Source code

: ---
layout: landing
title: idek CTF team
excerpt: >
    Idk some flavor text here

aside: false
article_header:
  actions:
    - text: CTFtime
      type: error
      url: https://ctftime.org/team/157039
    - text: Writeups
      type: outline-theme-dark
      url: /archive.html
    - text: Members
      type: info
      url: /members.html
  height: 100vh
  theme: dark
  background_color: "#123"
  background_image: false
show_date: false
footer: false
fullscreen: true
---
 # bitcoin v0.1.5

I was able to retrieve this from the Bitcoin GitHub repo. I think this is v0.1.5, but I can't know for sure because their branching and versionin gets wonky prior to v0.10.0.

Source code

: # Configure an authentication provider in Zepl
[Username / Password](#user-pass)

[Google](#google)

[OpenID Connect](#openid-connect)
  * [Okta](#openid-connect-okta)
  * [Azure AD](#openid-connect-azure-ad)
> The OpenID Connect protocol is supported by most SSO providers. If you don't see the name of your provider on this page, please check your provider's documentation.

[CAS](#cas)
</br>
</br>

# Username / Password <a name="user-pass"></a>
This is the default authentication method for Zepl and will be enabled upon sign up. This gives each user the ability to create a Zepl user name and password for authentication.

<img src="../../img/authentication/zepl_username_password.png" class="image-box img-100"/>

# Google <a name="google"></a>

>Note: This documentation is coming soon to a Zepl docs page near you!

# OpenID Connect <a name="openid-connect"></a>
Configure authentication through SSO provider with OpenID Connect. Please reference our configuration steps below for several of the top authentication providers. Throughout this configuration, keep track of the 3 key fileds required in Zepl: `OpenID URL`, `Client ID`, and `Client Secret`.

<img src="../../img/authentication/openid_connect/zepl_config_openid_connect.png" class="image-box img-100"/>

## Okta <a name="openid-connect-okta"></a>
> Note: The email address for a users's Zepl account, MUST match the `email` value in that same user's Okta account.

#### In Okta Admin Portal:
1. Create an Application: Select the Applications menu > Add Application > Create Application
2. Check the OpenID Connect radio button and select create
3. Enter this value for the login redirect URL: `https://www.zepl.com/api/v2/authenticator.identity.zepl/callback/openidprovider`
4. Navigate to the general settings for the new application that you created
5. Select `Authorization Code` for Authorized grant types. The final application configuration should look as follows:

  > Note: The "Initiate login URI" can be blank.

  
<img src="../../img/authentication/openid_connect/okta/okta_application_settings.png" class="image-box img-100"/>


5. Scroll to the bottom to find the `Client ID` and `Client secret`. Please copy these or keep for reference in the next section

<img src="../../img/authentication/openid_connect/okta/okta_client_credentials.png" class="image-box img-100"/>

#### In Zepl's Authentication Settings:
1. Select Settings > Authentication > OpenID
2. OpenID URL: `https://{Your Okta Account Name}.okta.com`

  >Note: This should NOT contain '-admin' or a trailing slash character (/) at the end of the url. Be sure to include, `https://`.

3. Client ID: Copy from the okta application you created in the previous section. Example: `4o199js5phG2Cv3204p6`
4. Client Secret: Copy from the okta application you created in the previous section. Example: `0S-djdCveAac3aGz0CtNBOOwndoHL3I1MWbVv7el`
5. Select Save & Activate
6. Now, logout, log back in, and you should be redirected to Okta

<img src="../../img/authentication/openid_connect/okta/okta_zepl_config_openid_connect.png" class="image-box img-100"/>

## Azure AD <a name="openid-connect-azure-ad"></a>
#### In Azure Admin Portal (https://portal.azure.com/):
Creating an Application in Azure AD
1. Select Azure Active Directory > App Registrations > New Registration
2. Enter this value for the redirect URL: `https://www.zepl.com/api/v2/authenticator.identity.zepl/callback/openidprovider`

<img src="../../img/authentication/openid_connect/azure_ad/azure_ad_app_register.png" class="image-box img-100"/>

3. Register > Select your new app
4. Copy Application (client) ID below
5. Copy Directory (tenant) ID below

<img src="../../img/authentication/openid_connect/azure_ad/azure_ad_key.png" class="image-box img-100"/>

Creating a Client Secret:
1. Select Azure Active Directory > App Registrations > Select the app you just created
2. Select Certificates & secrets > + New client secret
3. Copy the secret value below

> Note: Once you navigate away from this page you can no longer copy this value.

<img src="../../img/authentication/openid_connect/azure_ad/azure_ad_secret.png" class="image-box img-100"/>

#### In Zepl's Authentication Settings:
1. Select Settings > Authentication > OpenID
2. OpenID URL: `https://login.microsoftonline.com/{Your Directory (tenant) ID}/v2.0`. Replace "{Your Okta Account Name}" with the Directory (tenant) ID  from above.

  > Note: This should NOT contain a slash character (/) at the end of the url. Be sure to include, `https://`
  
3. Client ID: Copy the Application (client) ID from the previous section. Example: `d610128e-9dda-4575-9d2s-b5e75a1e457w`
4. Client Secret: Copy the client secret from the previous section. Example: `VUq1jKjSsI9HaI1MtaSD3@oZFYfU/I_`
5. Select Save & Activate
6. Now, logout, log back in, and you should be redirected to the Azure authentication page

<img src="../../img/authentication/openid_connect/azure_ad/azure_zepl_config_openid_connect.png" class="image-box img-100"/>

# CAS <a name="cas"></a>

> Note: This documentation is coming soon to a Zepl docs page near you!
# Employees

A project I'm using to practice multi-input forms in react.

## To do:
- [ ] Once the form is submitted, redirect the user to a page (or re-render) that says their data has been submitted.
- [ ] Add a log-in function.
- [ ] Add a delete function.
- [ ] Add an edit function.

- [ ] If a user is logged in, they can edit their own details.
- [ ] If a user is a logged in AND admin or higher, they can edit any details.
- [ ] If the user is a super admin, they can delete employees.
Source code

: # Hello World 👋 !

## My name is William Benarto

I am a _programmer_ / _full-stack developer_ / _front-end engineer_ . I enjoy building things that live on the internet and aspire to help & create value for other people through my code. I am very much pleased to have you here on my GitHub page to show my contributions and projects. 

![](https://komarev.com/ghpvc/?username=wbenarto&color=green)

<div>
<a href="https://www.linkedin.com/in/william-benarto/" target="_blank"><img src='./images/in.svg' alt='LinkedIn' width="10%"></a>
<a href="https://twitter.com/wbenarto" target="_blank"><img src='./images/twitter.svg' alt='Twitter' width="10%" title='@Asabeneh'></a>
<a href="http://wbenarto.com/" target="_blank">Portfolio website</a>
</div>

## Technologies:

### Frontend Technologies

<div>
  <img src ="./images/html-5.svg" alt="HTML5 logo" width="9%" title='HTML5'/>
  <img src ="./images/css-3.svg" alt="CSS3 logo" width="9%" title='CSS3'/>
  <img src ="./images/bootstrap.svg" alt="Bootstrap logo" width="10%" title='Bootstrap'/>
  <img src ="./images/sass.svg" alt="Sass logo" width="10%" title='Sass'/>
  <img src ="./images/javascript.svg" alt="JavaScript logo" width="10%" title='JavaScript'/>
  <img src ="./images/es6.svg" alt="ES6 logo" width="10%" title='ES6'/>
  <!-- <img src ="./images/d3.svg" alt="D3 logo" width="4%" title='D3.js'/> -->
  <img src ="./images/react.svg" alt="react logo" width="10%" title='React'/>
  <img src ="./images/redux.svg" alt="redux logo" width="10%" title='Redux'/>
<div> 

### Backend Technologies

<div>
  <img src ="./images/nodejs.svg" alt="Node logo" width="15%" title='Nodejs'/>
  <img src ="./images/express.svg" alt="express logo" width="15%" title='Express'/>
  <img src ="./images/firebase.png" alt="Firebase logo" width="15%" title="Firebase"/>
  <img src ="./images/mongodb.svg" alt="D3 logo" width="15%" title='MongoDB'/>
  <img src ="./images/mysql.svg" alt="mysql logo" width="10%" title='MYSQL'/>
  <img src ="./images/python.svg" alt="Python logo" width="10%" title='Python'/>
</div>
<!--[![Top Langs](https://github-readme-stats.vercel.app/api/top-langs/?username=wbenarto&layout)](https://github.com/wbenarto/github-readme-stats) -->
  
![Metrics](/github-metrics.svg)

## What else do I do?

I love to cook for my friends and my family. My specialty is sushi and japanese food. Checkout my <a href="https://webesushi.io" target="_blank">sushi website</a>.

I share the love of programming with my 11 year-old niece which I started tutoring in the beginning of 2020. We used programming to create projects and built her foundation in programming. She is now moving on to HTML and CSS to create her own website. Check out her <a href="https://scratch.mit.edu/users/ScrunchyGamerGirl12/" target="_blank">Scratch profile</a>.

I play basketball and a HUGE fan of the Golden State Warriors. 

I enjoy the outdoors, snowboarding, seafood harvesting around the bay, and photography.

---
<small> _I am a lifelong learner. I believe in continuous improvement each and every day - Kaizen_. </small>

**Work to complete**
Lines from the start of the material through the line containing "- text: Writeups" are wanted. Write them out exactly.

**Exercise result**
Source code

: ---
layout: landing
title: idek CTF team
excerpt: >
    Idk some flavor text here

aside: false
article_header:
  actions:
    - text: CTFtime
      type: error
      url: https://ctftime.org/team/157039
    - text: Writeups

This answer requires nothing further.